Curtis's post is ironic, humorous and cleverly developed. I suppose his goal was tell people something they might not already know using subtle techniques. Here is how I would explicate it.
He starts his post by recalling the question we have all seen a thousand times "Why'd they call it 'Air Line' when trains don't fly?' We all know the story, so he doesn't retell it, but the question is ironic point number one. There is also a bit of foreshadowing that will only be revealed in the final paragraph.
Then Curtis professes to uninterested in the question because he is an ACL kind of guy. He refers to Seaboard colors as "funny," which I took as an allusion to the Citrus Scheme, although he may well have intended another scheme and other readers likely thought of other chemes as well. That was just my personal take.
Perhaps the idea of a "fruity" paint scheme built on lemons, limes and oranges sounded "funny" to the brass at SAL at first, too, but we all know the actual paint scheme was one of the most beautiful ever seen. Ironic point number two.
Then Curtis reveals the main premise of his post, which is perhaps ACL should have added "Air Line" to its name, too. Why, Curtis?
Because in 1960 the ACL was "quietly and without fanfare" loading air mail envelopes in Winter Park and hauling them the few miles to the Orlando depot, where they were taken off and put on trucks to be driven to the airport. I find this point, which I did not know before, to be the most ironic and the most intriguing of all the points Curtis made in his post.
It recalled to my mind both O. Winston Link's famous "Three Modes of Transportation" photo, with its juxtaposition of air, rail and auto, and the opening scene in Jamie Uys' film "The Gods Must Be Crazy," where a woman backs her car down her driveway, posts a letter in the mailbox and drives back to the garage.
Then Curtis closes with a final humerous question (ironic point number four): Did the railroad with "Air Line" in its name actually ever haul any "Air Mail" ? I suspect it did, possibly under circumstances equally as fantastic as those in the ACL example.
This question is neatly constructed device, because readers know Curtis understands what "Air Line" means.
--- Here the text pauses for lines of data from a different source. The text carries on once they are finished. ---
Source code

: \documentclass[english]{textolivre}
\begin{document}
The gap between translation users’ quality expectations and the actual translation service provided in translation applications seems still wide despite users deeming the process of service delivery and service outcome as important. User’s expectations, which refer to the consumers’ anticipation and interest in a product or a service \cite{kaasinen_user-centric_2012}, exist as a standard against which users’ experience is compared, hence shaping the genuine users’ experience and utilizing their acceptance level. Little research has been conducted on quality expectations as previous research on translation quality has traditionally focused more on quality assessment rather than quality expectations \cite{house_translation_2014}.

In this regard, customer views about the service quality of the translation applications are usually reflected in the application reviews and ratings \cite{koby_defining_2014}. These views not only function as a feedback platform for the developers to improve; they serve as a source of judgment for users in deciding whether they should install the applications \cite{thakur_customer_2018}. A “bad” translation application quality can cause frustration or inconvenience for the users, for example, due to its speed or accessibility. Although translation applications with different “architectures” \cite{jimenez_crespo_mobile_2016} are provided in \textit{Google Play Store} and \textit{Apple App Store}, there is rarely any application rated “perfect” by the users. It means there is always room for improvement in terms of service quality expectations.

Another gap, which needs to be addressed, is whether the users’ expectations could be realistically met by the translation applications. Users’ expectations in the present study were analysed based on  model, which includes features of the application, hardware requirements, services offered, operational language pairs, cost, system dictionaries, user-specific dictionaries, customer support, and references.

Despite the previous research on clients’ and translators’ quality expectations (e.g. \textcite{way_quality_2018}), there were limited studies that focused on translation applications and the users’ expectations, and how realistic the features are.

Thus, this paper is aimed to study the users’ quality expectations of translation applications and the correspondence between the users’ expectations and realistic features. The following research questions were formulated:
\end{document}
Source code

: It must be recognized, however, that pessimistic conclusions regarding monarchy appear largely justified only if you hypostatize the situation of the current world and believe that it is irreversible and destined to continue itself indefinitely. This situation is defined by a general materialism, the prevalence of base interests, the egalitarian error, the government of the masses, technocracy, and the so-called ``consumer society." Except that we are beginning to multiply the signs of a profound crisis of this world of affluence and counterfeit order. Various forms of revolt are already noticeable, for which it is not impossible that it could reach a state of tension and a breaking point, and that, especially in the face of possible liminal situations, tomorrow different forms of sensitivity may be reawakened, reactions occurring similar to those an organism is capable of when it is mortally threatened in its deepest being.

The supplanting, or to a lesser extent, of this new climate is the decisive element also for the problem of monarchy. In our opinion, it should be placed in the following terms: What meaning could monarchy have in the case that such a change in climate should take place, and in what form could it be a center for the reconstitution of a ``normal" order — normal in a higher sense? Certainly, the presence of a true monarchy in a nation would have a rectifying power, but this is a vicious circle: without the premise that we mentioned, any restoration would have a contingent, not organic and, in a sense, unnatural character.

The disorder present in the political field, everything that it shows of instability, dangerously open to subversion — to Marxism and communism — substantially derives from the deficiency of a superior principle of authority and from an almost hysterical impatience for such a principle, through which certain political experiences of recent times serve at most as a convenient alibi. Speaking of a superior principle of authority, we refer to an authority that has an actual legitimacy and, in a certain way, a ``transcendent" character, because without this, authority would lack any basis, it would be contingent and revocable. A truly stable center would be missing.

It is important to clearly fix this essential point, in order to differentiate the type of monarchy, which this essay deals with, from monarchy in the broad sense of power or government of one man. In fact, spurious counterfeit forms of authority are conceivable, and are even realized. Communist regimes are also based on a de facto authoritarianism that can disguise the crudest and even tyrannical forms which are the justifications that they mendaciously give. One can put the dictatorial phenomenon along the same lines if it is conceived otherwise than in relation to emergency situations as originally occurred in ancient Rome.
He established that in the first paragraph, so there is no danger that this wordplay will be misunderstood.
After rereading both, I like Curtis's post much better than my reply and I won't bother to explain it, unless someone wants me to.
-- Ron. Wright (email@example.com), February 21, 2002.
I think I agree with the Webmaster's question and I think my mind is asking the same thing as he; anyway my question is: "Is there a point, and what is that point?"
-- Raymond Smith (firstname.lastname@example.org), February 21, 2002.
Ummmm....the ever vigilant webmeister would like to know where this is going? =)
-- Buck Dean (email@example.com), February 21, 2002.
I'm neutral and have no preference between the "Lines." Coast or Air, I like 'em both equally.
But the fact is one road enjoyed painting things purple at the same time the other picked its colors from the produce section at the grocery store.
So now with the phrase "funny colors" do we have a case of the pot noticing that the kettle is, in fact, black? :^>
A Fan of Both
-- Ron. Wright (firstname.lastname@example.org), February 21, 2002.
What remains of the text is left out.